In 2004 he was appointed OBE in the Queen’s Birthday Honours for his work
promoting human rights.
Professor Hodgkinson has written and published extensively on capital
punishment scholarship and its applied relationship to penal policy and practice
including Capital Punishment: Global issues and prospects (Hodgkinson &
Rutherford, eds.), Waterside Press 1996: Capital Punishment in the USA,
Hodgkinson et alia, UK Parliamentary Human Rights Group, 1996 and with
Schabas (eds.), Capital Punishment: strategies for abolition, Cambridge University
Press, 2003.

Seema Kandelia LLB (Hons), LL.M joined the Centre for Capital Punishment
Studies in 2003 as a postgraduate researcher. Her main areas of focus included
research into the issues surrounding victims and the death penalty, public
reassurance and alternatives to capital punishment. She also monitored capital
punishment developments in the USA, the Philippines, the Middle East and
Africa, and worked on issues such as juveniles, mental retardation and innocence.
Seema now works as a Lecturer and Research Fellow for the Law School at the
University of Westminster.

Dr Maria Kaspersson is a Senior Lecturer in Criminology at the School of


Humanities and Social Sciences, University of Greenwich. She graduated with a
PhD in Criminology from Stockholm University with a thesis on homicide and
infanticide in Stockholm. Her current research has involved honour-related
violence, the Swedish Prostitution Law and changes in homicide from the 16th
to the 20th century. Publications include ‘The Great Murder Mystery‘ in
Comparative Histories of Crime (Dunstall, Emsley & Godfrey, eds.,Willan Publishing,
2003) and ‘Homicide and Infanticide in Stockholm 1920–1939‘ in Journal of
Scandinavian Studies in Criminology and Crime Prevention, 2003.
Dr Nancy Loucks works as an independent criminologist in Scotland and
specialises in prison policy and comparative penology. Her work has included
extensive research in criminology including the imprisonment of women, aspects
of prison discipline and control, violence and bullying, use of drugs and alcohol,
suicides and self-injury, and the impact of imprisonment on prisoners’ families.
Other projects have included research into the employment of people with a
criminal record in the European Union, human rights aspects of religious
communities in prisons, and risk assessment of serious sexual and violent
offenders.

Kay Nooney is a forensic psychologist in HM Prison Service for England and


Wales. Her earlier areas of work have included research management and
operational research in Prison Service Headquarters. Her work in a London
prison specialised in interventions with HIV prisoners, sex offenders and prisoners
in crisis. The work in prison was followed by development and evaluation of
offending behaviour programmes in prison and the community. She is currently
part of the Safer Custody Group in the Prison Service Headquarters, which is
concerned with deaths, self-harm and violence in prison custody.

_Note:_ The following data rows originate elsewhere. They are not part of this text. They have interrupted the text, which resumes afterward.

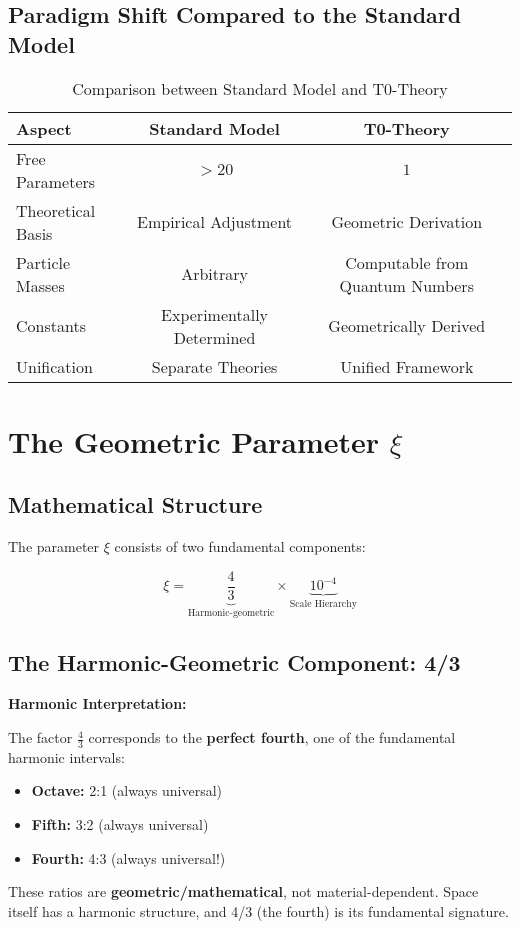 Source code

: \documentclass[12pt,a4paper]{article}
\newcommand{\xipar}{\xi}
\begin{document}
	\subsection{Paradigm Shift Compared to the Standard Model}
	
	\begin{table}[htbp]
		\centering
		\begin{tabular}{lcc}
			\toprule
			\textbf{Aspect} & \textbf{Standard Model} & \textbf{T0-Theory} \\
			\midrule
			Free Parameters & $> 20$ & $1$ \\
			Theoretical Basis & Empirical Adjustment & Geometric Derivation \\
			Particle Masses & Arbitrary & Computable from Quantum Numbers \\
			Constants & Experimentally Determined & Geometrically Derived \\
			Unification & Separate Theories & Unified Framework \\
			\bottomrule
		\end{tabular}
		\caption{Comparison between Standard Model and T0-Theory}
	\end{table}
	
	\section{The Geometric Parameter $\xipar$}
	
	\subsection{Mathematical Structure}
	
	The parameter $\xipar$ consists of two fundamental components:
	
	\begin{equation}
		\xipar = \underbrace{\frac{4}{3}}_{\text{Harmonic-geometric}} \times \underbrace{10^{-4}}_{\text{Scale Hierarchy}}
		\label{eq:xi_components}
	\end{equation}
	
	\subsection{The Harmonic-Geometric Component: 4/3}
	
	\begin{alternative}
		\textbf{Harmonic Interpretation:}
		
		The factor $\frac{4}{3}$ corresponds to the \textbf{perfect fourth}, one of the fundamental harmonic intervals:
		\begin{itemize}
			\item \textbf{Octave:} 2:1 (always universal)
			\item \textbf{Fifth:} 3:2 (always universal)  
			\item \textbf{Fourth:} 4:3 (always universal!)
		\end{itemize}
		
		These ratios are \textbf{geometric/mathematical}, not material-dependent. Space itself has a harmonic structure, and 4/3 (the fourth) is its fundamental signature.
	\end{alternative}
	
\end{document}
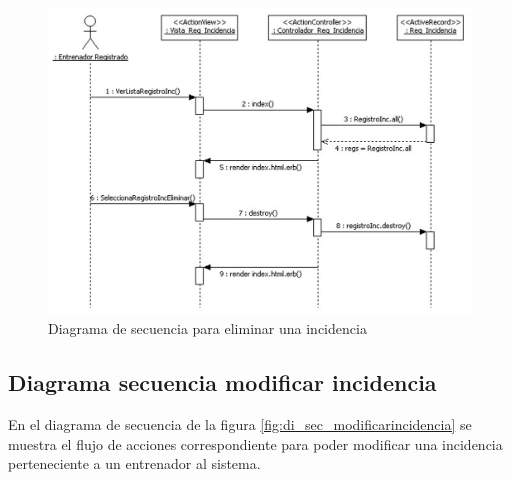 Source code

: 		  \begin{figure}[H]
			  \centering
			    \includegraphics[width=15cm]{./eps/di_diagsecuencia/RegistroInc_Eliminar.eps}
			  \caption{Diagrama de secuencia para eliminar una incidencia}
			  \label{fig:di_sec_eliminarincidencia}
			\end{figure}
			
			\newpage
		
		\subsection{Diagrama secuencia modificar incidencia} %
		  \label{sub:diagrama_secuencia_modificar_incidencia}
		
		  En el diagrama de secuencia de la figura \ref{fig:di_sec_modificarincidencia} se muestra el flujo de acciones correspondiente para poder modificar una incidencia perteneciente a un entrenador al sistema.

Rupa Reddy LLB (Hons), LL.M was formerly postgraduate researcher at the
Centre for Capital Punishment Studies (2002–06) responsible for research on use
of the death penalty within the British Commonwealth Caribbean and the Indian
subcontinent; as well as research on the issues of gender, race, religion, mental
illness and the role of psychiatrists in relation to capital punishment. Rupa also
edited the first two volumes of the Centre’s Occasional Paper Series journal. She
is currently undertaking PhD research at the School of Oriental and African
Studies on honour-related violence within UK ethnic minority communities.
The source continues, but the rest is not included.